CSC 555 Mining Big Data
Assignment 4
Due Monday, February 26th
1) Consider a Hadoop job that will result in 79 blocks of output to HDFS.
Suppose that reading a block takes 1 minute and writing an output block to HDFS takes 1 minute. The HDFS replication factor is set to 2.
a) How long will it take for the reducer to write the job output on a 5-node Hadoop cluster? (ignoring the cost of Map processing, but counting replication cost in the output writing).
b) How long will it take for reducer(s) to write the job output to 10 Hadoop worker nodes? (Assume that data is distributed evenly and replication factor is set to 1)
c) How long will it take for reducer(s) to write the job output to 10 Hadoop worker nodes? (Assume that data is distributed evenly and replication factor is set to 2)
d) How long will it take for reducer(s) to write the job output to 100 Hadoop worker nodes? (Assume that data is distributed evenly and replication factor is set to 1)
e) Suppose that replication factor was changed to 3: how long will it take for the reducer to write the job output on a 5-node Hadoop cluster? (same question as a) but with replication of 3).
You can ignore the network transfer costs as well as the possibility of node failure.

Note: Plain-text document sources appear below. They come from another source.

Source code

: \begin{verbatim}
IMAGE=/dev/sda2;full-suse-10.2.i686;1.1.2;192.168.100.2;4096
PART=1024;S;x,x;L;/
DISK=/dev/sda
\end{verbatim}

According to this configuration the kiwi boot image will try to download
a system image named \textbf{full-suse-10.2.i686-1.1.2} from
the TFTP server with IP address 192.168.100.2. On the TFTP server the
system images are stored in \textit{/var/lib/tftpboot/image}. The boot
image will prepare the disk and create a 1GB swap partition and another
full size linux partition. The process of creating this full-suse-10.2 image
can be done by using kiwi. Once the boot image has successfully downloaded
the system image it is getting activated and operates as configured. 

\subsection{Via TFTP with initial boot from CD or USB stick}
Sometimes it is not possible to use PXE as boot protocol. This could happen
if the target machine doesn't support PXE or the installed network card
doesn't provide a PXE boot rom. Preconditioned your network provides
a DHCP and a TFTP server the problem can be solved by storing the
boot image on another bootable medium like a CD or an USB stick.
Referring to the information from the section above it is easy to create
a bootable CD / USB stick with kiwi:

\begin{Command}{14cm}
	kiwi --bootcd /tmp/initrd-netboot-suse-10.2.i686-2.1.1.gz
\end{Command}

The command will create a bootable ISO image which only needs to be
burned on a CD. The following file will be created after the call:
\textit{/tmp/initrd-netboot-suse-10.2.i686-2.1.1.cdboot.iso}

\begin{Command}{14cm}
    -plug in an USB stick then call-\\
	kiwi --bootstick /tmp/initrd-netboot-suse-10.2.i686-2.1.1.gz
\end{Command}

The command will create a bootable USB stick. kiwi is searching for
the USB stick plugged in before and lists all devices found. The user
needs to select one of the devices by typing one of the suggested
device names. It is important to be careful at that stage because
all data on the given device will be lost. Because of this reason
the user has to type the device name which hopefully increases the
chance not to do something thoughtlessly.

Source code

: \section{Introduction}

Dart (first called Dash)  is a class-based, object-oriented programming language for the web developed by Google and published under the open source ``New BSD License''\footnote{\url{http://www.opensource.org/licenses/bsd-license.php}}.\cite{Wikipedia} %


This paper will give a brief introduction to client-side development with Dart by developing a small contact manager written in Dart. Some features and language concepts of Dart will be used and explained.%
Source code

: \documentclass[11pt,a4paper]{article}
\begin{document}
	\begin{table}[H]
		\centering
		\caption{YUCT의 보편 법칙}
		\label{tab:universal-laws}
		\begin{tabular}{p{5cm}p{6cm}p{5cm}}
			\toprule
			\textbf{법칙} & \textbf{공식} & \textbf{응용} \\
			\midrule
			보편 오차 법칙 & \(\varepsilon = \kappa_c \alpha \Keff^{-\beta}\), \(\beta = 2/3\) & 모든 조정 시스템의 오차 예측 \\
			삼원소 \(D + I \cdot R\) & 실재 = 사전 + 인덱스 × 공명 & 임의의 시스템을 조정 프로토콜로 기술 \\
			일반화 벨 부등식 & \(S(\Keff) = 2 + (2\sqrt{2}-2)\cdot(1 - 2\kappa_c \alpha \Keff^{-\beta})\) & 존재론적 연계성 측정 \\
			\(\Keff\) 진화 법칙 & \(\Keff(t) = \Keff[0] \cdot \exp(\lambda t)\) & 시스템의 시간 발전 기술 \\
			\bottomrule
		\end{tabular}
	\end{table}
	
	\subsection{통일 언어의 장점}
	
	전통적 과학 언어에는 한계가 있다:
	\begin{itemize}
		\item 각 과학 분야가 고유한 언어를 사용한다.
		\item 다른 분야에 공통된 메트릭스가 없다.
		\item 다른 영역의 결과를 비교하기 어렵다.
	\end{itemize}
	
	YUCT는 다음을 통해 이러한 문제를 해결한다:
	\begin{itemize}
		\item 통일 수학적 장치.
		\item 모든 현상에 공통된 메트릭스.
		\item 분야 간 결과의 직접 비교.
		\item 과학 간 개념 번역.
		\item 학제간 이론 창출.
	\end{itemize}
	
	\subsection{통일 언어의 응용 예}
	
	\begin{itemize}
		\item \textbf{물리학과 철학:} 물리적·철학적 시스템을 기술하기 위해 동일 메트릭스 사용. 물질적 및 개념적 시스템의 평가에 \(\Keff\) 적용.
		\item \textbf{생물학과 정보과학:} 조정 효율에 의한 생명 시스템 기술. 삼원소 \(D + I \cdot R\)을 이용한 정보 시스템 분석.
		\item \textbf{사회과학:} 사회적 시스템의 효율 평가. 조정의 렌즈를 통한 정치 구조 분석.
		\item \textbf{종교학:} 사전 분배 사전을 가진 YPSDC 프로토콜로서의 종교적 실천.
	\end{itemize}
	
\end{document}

f) Consider the following graph
Compute the page rank for the nodes in this graph. If you are multiplying matrices manually, you may stop after 6 steps. If you use a tool (e.g., Matlab, website, etc.) for matrix multiplication, you should get your answer to converge.
g) Now consider a dead-end node Q:
What is the page rank of Q?
h) Exercise 5.1.6 from Mining of Massive Datasets
2) Given the input data [(1pm, $5), (2pm, $15), (3pm, $15), (4pm, $20), (5pm, $10), (6pm, $20), (7pm, $30), (8pm, $25), (9pm, $22), (10pm, $30), (11pm, $30), (12pm, $40)]. We will discuss Storm on Wednesday.
a) What will the Hive query “compute average price” return? (yes, this is as obvious as it seems, asked for comparison with part-b)
b) What will a Storm query “compute average price per each 4 hour window” return? (tumbling, i.e., non-overlapping window of tuples, as many as you can fit)
c) What will a Storm query “compute average price per each 4 hour window” return? (sliding, i.e. overlapping window of tuples, moving the window forward 3 hours each time)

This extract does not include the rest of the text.